Ганс. А я не буду ни о чем жалеть.
С этими словами Ганс накинул веревку на шею Первого Советника.
Ганс. За ложь, за фарисейство, за убийство наших друзей вы, господин Первый Советник, приговариваетесь нами к смертной казни путем повешения.
Первый Советник. Ганс, подожди…
Ганс. Но сначала каждый из нас скажет вам все, что о вас думает…
И дети стали по очереди подходить к Первому Советнику. В руках у них были гвозди, и каждый из детей втыкал свой гвоздь в то или иное место на теле Первого Советника. Первый Советник взвыл от боли. Его мозг мучительно искал спасения. В один момент он заметил, что маленькая девочка замешкалась. Решительным броском Первый Советник вырвал гвоздь у девочки из рук и воткнул его ей в плечо. Девочка закричала. Советник оттолкнул девочку и, размахивая гвоздем направо и налево, бросился бежать. Дети побежали за ним. Они гнали его, словно борзые зайца. Первый Советник, петляя по улочкам города, наконец сумел оторваться от детей, забежав в очень узкий проулок. Дети не заметили его и пробежали мимо. Советник сел на мостовую. Взгляд у него был безумный.
5
Уже пропели первые петухи и на улице светало, когда господин Первый Советник подошел к дому Бургомистра.
Он был растрепан и окровавлен. Даже служанка невольно вскрикнула, когда увидала его в таком виде. Молча он прошел мимо прислуги прямо в спальню Бургомистра, и прислуга не посмела его остановить. Бургомистр храпел на своем ложе, словно огромный мопс. Первый Советник толкнул Бургомистра. Бургомистр, мыча себе что-то под нос, открыл глаза. Он не сразу разглядел в полутьме комнаты Первого Советника. А когда разглядел, то моментально проснулся.
Бургомистр. Ты убежал от него? Ты видел его?
Первый Советник. Не его, а их, ваше сиятельство. Дети, это были дети. Много детей. И среди них была ваша дочь.
Бургомистр. О чем вы?
Первый Советник. Анни была там!
Бургомистр. Что вы такое говорите? Ведь этого не может быть.
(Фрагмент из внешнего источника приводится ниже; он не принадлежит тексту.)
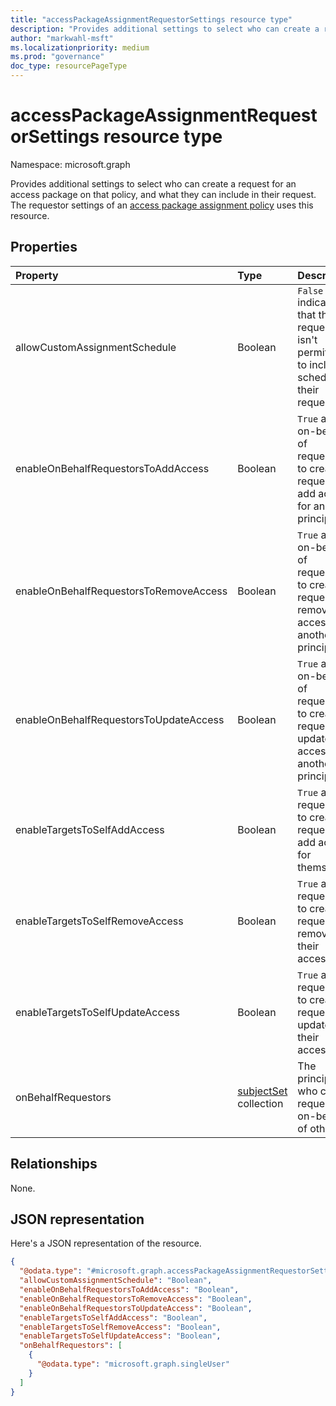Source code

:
 ```yaml
---
title: "accessPackageAssignmentRequestorSettings resource type"
description: "Provides additional settings to select who can create a request for an access package on that policy, and what they can include in their request."
author: "markwahl-msft"
ms.localizationpriority: medium
ms.prod: "governance"
doc_type: resourcePageType
---
```

# accessPackageAssignmentRequestorSettings resource type

Namespace: microsoft.graph

Provides additional settings to select who can create a request for an access package on that policy, and what they can include in their request. The requestor settings of an [access package assignment policy](accesspackageassignmentpolicy.md) uses this resource.

## Properties
|Property|Type|Description|
|:---|:---|:---|
|allowCustomAssignmentSchedule|Boolean|`False` indicates that the requestor isn't permitted to include a schedule in their request.|
|enableOnBehalfRequestorsToAddAccess|Boolean|`True` allows on-behalf-of requestors to create a request to add access for another principal.|
|enableOnBehalfRequestorsToRemoveAccess|Boolean|`True` allows on-behalf-of requestors to create a request to remove access for another principal.|
|enableOnBehalfRequestorsToUpdateAccess|Boolean|`True` allows on-behalf-of requestors to create a request to update access for another principal.|
|enableTargetsToSelfAddAccess|Boolean|`True` allows requestors to create a request to add access for themselves.|
|enableTargetsToSelfRemoveAccess|Boolean|`True` allows requestors to create a request to remove their access.|
|enableTargetsToSelfUpdateAccess|Boolean|`True` allows requestors to create a request to update their access.|
|onBehalfRequestors|[subjectSet](../resources/subjectset.md) collection|The principals who can request on-behalf-of others.|

## Relationships
None.
## JSON representation
Here's a JSON representation of the resource.
<!-- {
  "blockType": "resource",
  "@odata.type": "microsoft.graph.accessPackageAssignmentRequestorSettings"
}
-->
``` json
{
  "@odata.type": "#microsoft.graph.accessPackageAssignmentRequestorSettings",
  "allowCustomAssignmentSchedule": "Boolean",
  "enableOnBehalfRequestorsToAddAccess": "Boolean",
  "enableOnBehalfRequestorsToRemoveAccess": "Boolean",
  "enableOnBehalfRequestorsToUpdateAccess": "Boolean",
  "enableTargetsToSelfAddAccess": "Boolean",
  "enableTargetsToSelfRemoveAccess": "Boolean",
  "enableTargetsToSelfUpdateAccess": "Boolean",
  "onBehalfRequestors": [
    {
      "@odata.type": "microsoft.graph.singleUser"
    }
  ]
}
```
Первый Советник. Она была там… Среди детей. Не далее чем час назад…
Бургомистр. Успокойтесь. Это легко проверить.
Бургомистр накинул халат и вышел из своей комнаты. Первый Советник последовал за ним. Бургомистр постучал в комнату дочери.
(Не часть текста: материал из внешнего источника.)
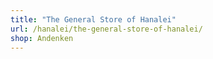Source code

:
 ```yaml
---
title: "The General Store of Hanalei"
url: /hanalei/the-general-store-of-hanalei/
shop: Andenken
---
```

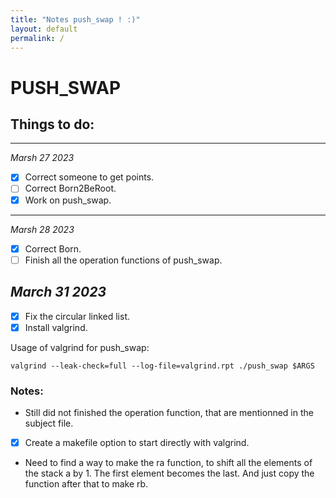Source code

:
 ```yaml
---
title: "Notes push_swap ! :)"
layout: default
permalink: /
---
```


# PUSH_SWAP
## Things to do:
---
*Marsh 27 2023*
- [x] Correct someone to get points.
- [ ] Correct Born2BeRoot.
- [x] Work on push_swap.
---
*Marsh 28 2023*
- [x] Correct Born.
- [ ] Finish all the operation functions of push_swap.

## *March 31 2023*
- [x] Fix the circular linked list.
- [x] Install valgrind.
  
Usage of valgrind for push_swap:
```
valgrind --leak-check=full --log-file=valgrind.rpt ./push_swap $ARGS
```
### Notes:
- Still did not finished the operation function, that are mentionned in the subject file.
- [x] Create a makefile option to start directly with valgrind.
- Need to find a way to make the ra function, to shift all the elements of the stack a by 1. The first element becomes the last. And just copy the function after that to make rb.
Бургомистр. Анни! Детка! Ты здесь?
Из комнаты не раздавалось ни звука. Бургомистр постучал еще раз.
Бургомистр. Анни, можно я войду?
Бургомистр не без волнения распахнул дверь комнаты. Анни мирно спала в своей белоснежной кровати. Ее золотистые волосы разметались по подушке, а на губах блуждала детская невинная улыбка.
Бургомистр. Вот видите? Видите?
Господин Первый Советник кивнул, и глаза его забегали.
Первый Советник. Но ведь я видел ее там… Видел…
Она была среди детей. Она вела меня на казнь…
Бургомистр. С вами все хорошо?
Первый Советник. Как они могут так притворяться? Ведь не далее чем час назад… Дети…
И тут Бургомистр понял, что у Первого Советника помутился рассудок, и шепнул проходящей мимо служанке.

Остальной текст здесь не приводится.